Frode da 300 milioni nel settore delle carni, operazione della Finanza anche a Venezia

Sequestrati immobili, barche e società in tutta Italia, una in laguna. Cinque in carcere, 12 agli arresti domiciliari. Scoperto un sistema di "cartiere" e fatture per operazioni inesistenti

Una vasta frode da 300 milioni di euro ai danni dell'Erario ha portato all'arresto di 17 persone in tutta Italia. Nella giornata di mercoledì oltre 200 finanzieri hanno dato esecuzione a 21 ordinanze di custodia cautelare ed eseguito perquisizioni in diverse regioni d'Italia. Nella provincia di Venezia è stata sequestrata, per equivalente, una società appartenente a una delle persone coinvolte.
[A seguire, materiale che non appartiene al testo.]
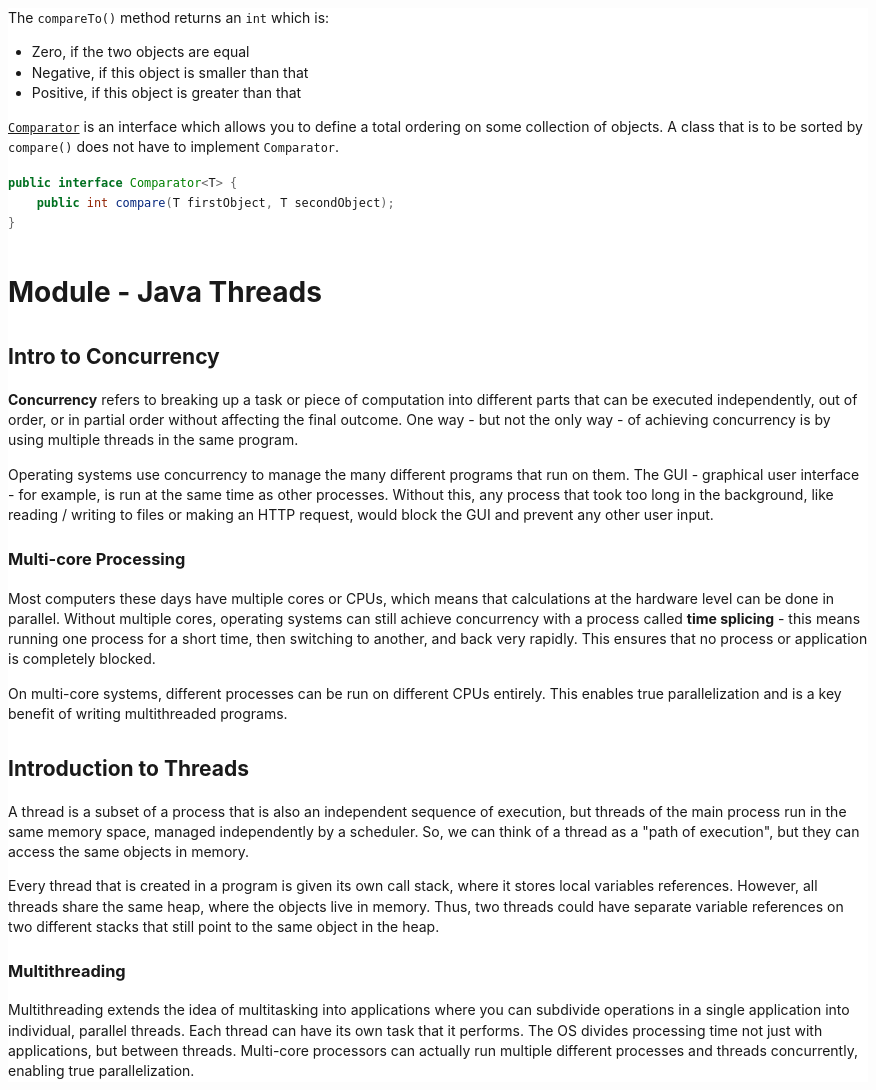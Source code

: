 The `compareTo()` method returns an `int` which is:
* Zero, if the two objects are equal
* Negative, if this object is smaller than that
* Positive, if this object is greater than that

[`Comparator`](https://docs.oracle.com/javase/8/docs/api/java/util/Comparator.html) is an interface which allows you to define a total ordering on some collection of objects. A class that is to be sorted by `compare()` does not have to implement `Comparator`.
```java
public interface Comparator<T> {
	public int compare(T firstObject, T secondObject);
}
``` 
# Module - Java Threads

## Intro to Concurrency
**Concurrency** refers to breaking up a task or piece of computation into different parts that can be executed independently, out of order, or in partial order without affecting the final outcome. One way - but not the only way - of achieving concurrency is by using multiple threads in the same program.

Operating systems use concurrency to manage the many different programs that run on them. The GUI - graphical user interface - for example, is run at the same time as other processes. Without this, any process that took too long in the background, like reading / writing to files or making an HTTP request, would block the GUI and prevent any other user input.

### Multi-core Processing
Most computers these days have multiple cores or CPUs, which means that calculations at the hardware level can be done in parallel. Without multiple cores, operating systems can still achieve concurrency with a process called **time splicing** - this means running one process for a short time, then switching to another, and back very rapidly. This ensures that no process or application is completely blocked.

On multi-core systems, different processes can be run on different CPUs entirely. This enables true parallelization and is a key benefit of writing multithreaded programs.

## Introduction to Threads
A thread is a subset of a process that is also an independent sequence of execution, but threads of the main process run in the same memory space, managed independently by a scheduler. So, we can think of a thread as a "path of execution", but they can access the same objects in memory.

Every thread that is created in a program is given its own call stack, where it stores local variables references. However, all threads share the same heap, where the objects live in memory. Thus, two threads could have separate variable references on two different stacks that still point to the same object in the heap.

### Multithreading
Multithreading extends the idea of multitasking into applications where you can subdivide operations in a single application into individual, parallel threads. Each thread can have its own task that it performs. The OS divides processing time not just with applications, but between threads. Multi-core processors can actually run multiple different processes and threads concurrently, enabling true parallelization.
Operazioni anche a Bari, Bergamo, Biella, Brescia, Caserta, Crotone, Fermo, Foggia, Forlì-Cesena, Lecce, Macerata, Milano, Modena, Novara, Rimini, Roma, Savona, Taranto, Teramo, Torino, Vercelli.

Società fasulle

Sono finite in carcere 5 persone (tra cui 2 commercialisti), 12 agli arresti domiciliari; 4 liberi professionisti sono stati colpiti dalla misura restrittiva dell’obbligo di firma, nonché dall’interdizione per un anno dall’esercizio dell’attività; sono oltre 50 gli indagati a piede libero. L’operazione ha permesso di scoprire l’esistenza di un sistema associativo e la costituzione di un consorzio di società operanti nel settore della macellazione e della lavorazione delle carni. L’intera struttura utilizzata era un mezzo per la movimentazione di masse di capitali illeciti. Si trattava in realtà di società (S.r.l o S.r.l.s) intestate a prestanome, in cui venivano creati crediti Iva fittizi, attraverso la presentazione di dichiarazioni dei redditi fraudolente (in particolare con fatture per operazioni inesistenti) e/o infedeli.

Ville e yacht sequestrati

La frode è stata commessa con la costituzione da parte del gruppo criminale di un consorzio di società operanti nel settore della macellazione e della lavorazione delle carni. Si trattava di finte srl intestate a prestanome con cui, attraverso crediti Iva fittizi e bilanci falsi, si movimentavano capitali illeciti. Il tribunale di Milano ha disposto anche la confisca di oltre 90 immobili tra ville di lusso, appartamenti, ristoranti, locali notturni, 35 auto tra cui numerose di lusso, due yacht, più di 200 compendi societari, conti correnti, disponibilità liquide, gioielli e sette cassette di sicurezza, per un valore complessivo di circa 60 milioni. Nel Veneziano, come detto, soltanto una società (non attiva nel campo delle carni).